**Available records**
"""
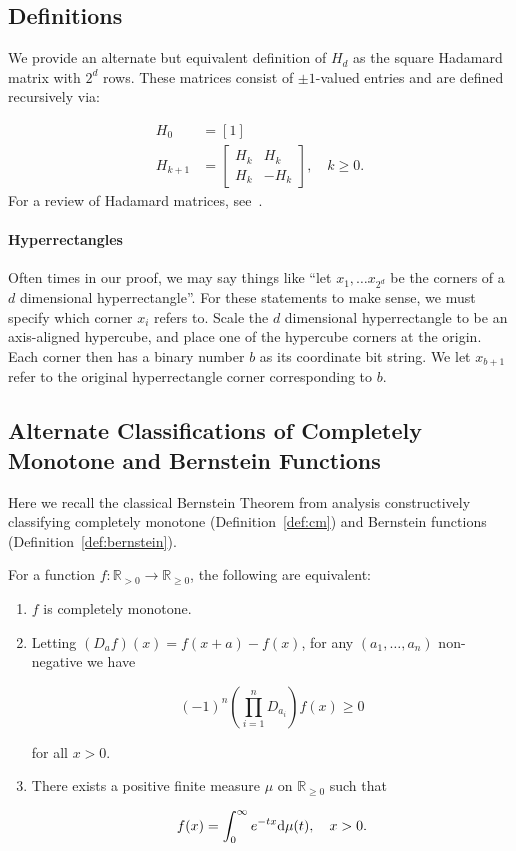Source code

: \subsection{Definitions}\label{sec:preli:definition}
We provide an alternate but equivalent definition of $H_d$ as the square Hadamard matrix with $2^d$ rows. These matrices consist of $\pm 1$-valued entries and are defined recursively via:

\begin{align*}
H_0&=[1]\\
H_{k+1}&=\begin{bmatrix}H_k&H_k\\ H_k& -H_k\end{bmatrix}, \quad k\geq 0.
\end{align*}
 For a review of Hadamard matrices, see~\cite{hadamard}.
 
 
\paragraph{Hyperrectangles} Often times in our proof, we may say things like ``let $x_1, \ldots
x_{2^d}$ be the corners of a $d$ dimensional hyperrectangle''. For these statements
to make sense, we must specify which corner $x_i$ refers
to. Scale the $d$ dimensional hyperrectangle to be an axis-aligned hypercube, and place
one of the hypercube corners at the origin. Each corner then has a binary number $b$ as its coordinate bit string. We let $x_{b+1}$ refer to the original hyperrectangle
corner corresponding to $b$.


\subsection{Alternate Classifications of Completely Monotone and Bernstein Functions}\label{sec:preli:classification}

Here we recall the classical Bernstein Theorem from analysis constructively classifying completely monotone (Definition~\ref{def:cm}) and Bernstein functions (Definition~\ref{def:bernstein}).
\begin{prop}\label{prop:cm}

For a function $f:\mathbb R_{> 0}\to\mathbb R_{\geq 0}$, the following are equivalent:

\begin{enumerate}
  \item $f$ is completely monotone.
  \item Letting $(D_af)(x)=f(x+a)-f(x)$, for any $(a_1,\dots,a_n)$ non-negative we have 

  \[(-1)^n \left(\prod_{i=1}^n D_{a_i}\right)f(x)\geq 0\]

  for all $x>0$.
  \item There exists a positive finite measure $\mu$ on $\mathbb R_{\geq 0}$ such that 

  \[f(x)=\int_0^{\infty} e^{-tx}\mathrm{d} \mu(t),\quad x>0.\]
\end{enumerate}

\end{prop}

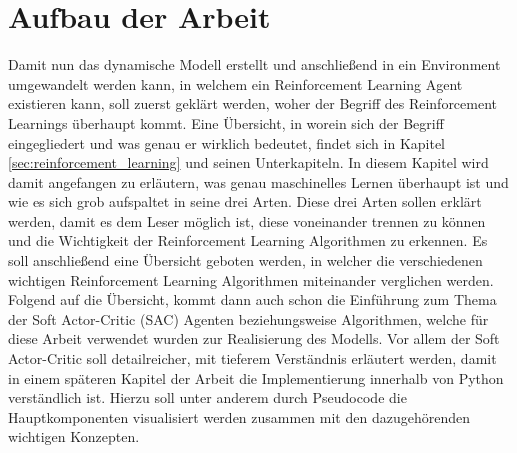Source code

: \documentclass[]{iat}
\begin{document}
\section{Aufbau der Arbeit} \label{sec:aufbau_arbeit}
Damit nun das dynamische Modell erstellt und anschließend in ein Environment umgewandelt werden kann, in welchem ein Reinforcement Learning Agent existieren kann, soll zuerst geklärt werden, woher der Begriff des Reinforcement Learnings überhaupt kommt. Eine Übersicht, in worein sich der Begriff eingegliedert und was genau er wirklich bedeutet, findet sich in Kapitel \ref{sec:reinforcement_learning} und seinen Unterkapiteln. In diesem Kapitel wird damit angefangen zu erläutern, was genau maschinelles Lernen überhaupt ist und wie es sich grob aufspaltet in seine drei Arten. Diese drei Arten sollen erklärt werden, damit es dem Leser möglich ist, diese voneinander trennen zu können und die Wichtigkeit der Reinforcement Learning Algorithmen zu erkennen. Es soll anschließend eine Übersicht geboten werden, in welcher die verschiedenen wichtigen Reinforcement Learning Algorithmen miteinander verglichen werden. Folgend auf die Übersicht, kommt dann auch schon die Einführung zum Thema der Soft Actor-Critic (SAC) Agenten beziehungsweise Algorithmen, welche für diese Arbeit verwendet wurden zur Realisierung des Modells. Vor allem der Soft Actor-Critic soll detailreicher, mit tieferem Verständnis erläutert werden, damit in einem späteren Kapitel der Arbeit die Implementierung innerhalb von Python verständlich ist. Hierzu soll unter anderem durch Pseudocode die Hauptkomponenten visualisiert werden zusammen mit den dazugehörenden wichtigen Konzepten.\\
\end{document}
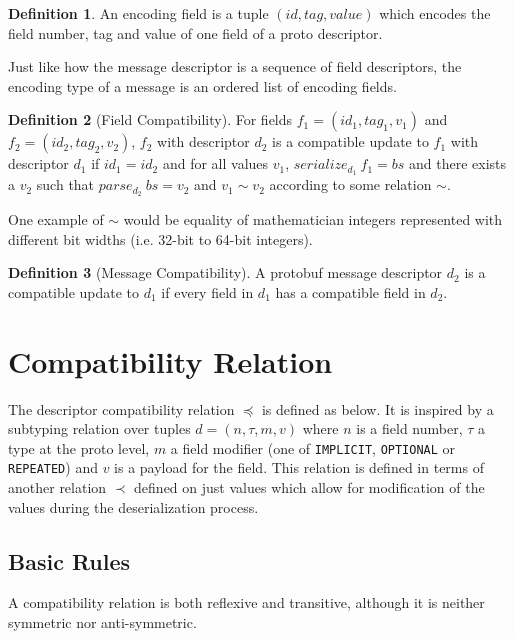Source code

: \documentclass[11pt]{article}
\theoremstyle{definition}
\newtheorem{definition}{Definition}[section]
\theoremstyle{plain}
\begin{document}
\begin{definition}
	An encoding field is a tuple $(id, tag, value)$ which encodes the field
	number, tag and value of one field of a proto descriptor.
\end{definition}

Just like how the message descriptor is a sequence of field descriptors, the
encoding type of a message is an ordered list of encoding fields.

\begin{definition}[Field Compatibility]
	For fields $f_1 = (id_1, tag_1, v_1)$ and $f_2 = (id_2, tag_2, v_2)$, $f_2$
	with descriptor $d_2$ is a compatible update to $f_1$ with descriptor $d_1$ if
	$id_1 = id_2$ and for all values $v_1$, $serialize_{d_1}\ f_1 = bs$ and there
	exists a $v_2$ such that $parse_{d_2}\ bs = v_2$ and $v_1 \sim v_2$ according to
	some relation $\sim$.
\end{definition}

One example of $\sim$ would be equality of mathematician integers represented with
different bit widths (i.e. 32-bit to 64-bit integers).

\begin{definition}[Message Compatibility]
	A protobuf message descriptor $d_2$ is a compatible update to $d_1$ if every
	field in $d_1$ has a compatible field in $d_2$.
\end{definition}

\section{Compatibility Relation}

The descriptor compatibility relation $\preceq$ is defined as below. It is inspired by
a subtyping relation over tuples $d = (n, \tau, m, v)$ where $n$ is a field number,
$\tau$ a type at the proto level, $m$ a field modifier (one of \texttt{IMPLICIT},
\texttt{OPTIONAL} or \texttt{REPEATED}) and $v$ is a payload for the field.
This relation is defined in terms of another relation $\prec$ defined on just values
which allow for modification of the values during the deserialization process.

\subsection{Basic Rules}

A compatibility relation is both reflexive and transitive, although it is
neither symmetric nor anti-symmetric.  
\end{document}
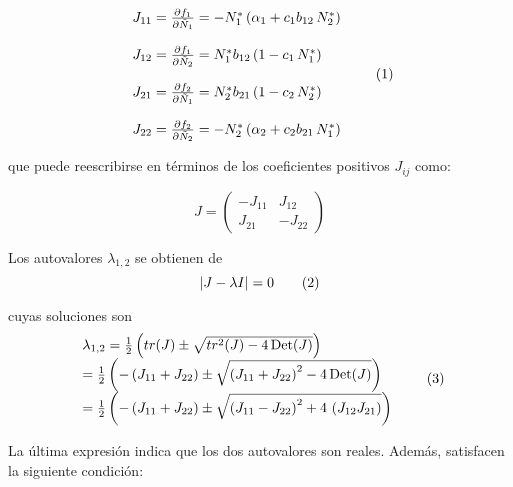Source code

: \begin{equation}
\begin{array}{l}
J_{11}= \frac{\partial f_{1}}{\partial \tilde{N}_{1}} =- N^{*}_{1}\left(\alpha_{1}+ c_{1} b_{12} \, N^{*}_2\right)  \\
\\
J_{12}= \frac{\partial f_{1}}{\partial \tilde{N}_{2}} = N^{*}_{1}b_{12}\left(1 - c_{1}\, N^{*}_1\right) \\
\\
J_{21}= \frac{\partial f_{2}}{\partial \tilde{N}_{1}} = N^{*}_{2}b_{21} \left(1 - c_{2}\, N^{*}_2\right) \\
\\
J_{22}= \frac{\partial f_{2}}{\partial \tilde{N}_{2}} = - N^{*}_{2}\left(\alpha_{2}+ c_{2} b_{21}\,N^{*}_{1}\right)
\end{array}
\stepcounter{equation}\tag{\theequation}\label{eq:J11}
\end{equation}

\noindent que puede reescribirse en términos de los coeficientes positivos $J_{ij}$ como:

\begin{equation*}
J = \left(
\begin{array}{rr}
-J_{11} & J_{12} \\ J_{21} & -J_{22}
\end{array}
\right)
\end{equation*}

\noindent Los autovalores $\lambda_{1,2}$ se obtienen de
\begin{equation}
\lvert J - \lambda I \rvert =0
\stepcounter{equation}\tag{\theequation}\label{eq:lambda0App}
\end{equation}

\noindent cuyas soluciones son
\begin{equation}
\begin{array}{lcl}
\lambda _{1,2}=\frac{1}{2}\left(tr(J)\pm \sqrt{tr^{2}(J)-4\,\mathrm{Det}(J)}\right)\\ =
\frac{1}{2}\left(-\left(J_{11}+J_{22}\right)\pm \sqrt{\left(J_{11}+J_{22}\right)^{2}-4\,\mathrm{Det}(J)}\right)\\  =
\frac{1}{2}\left(-\left(J_{11}+J_{22}\right)\pm \sqrt{\left(J_{11}-J_{22}\right)^{2} +4 \,\left( J_{12}J_{21} \right) }\right)
\end{array}
\stepcounter{equation}\tag{\theequation}\label{eq:lambda12}
\end{equation}

\noindent La última expresión indica que los dos autovalores son reales. Además, satisfacen la siguiente condición:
"""
**Problem description**
Select, from the listing, all lines that include the word "defined".

**Response box**
We provide an alternate but equivalent definition of $H_d$ as the square Hadamard matrix with $2^d$ rows. These matrices consist of $\pm 1$-valued entries and are defined recursively via:
The descriptor compatibility relation $\preceq$ is defined as below. It is inspired by
This relation is defined in terms of another relation $\prec$ defined on just values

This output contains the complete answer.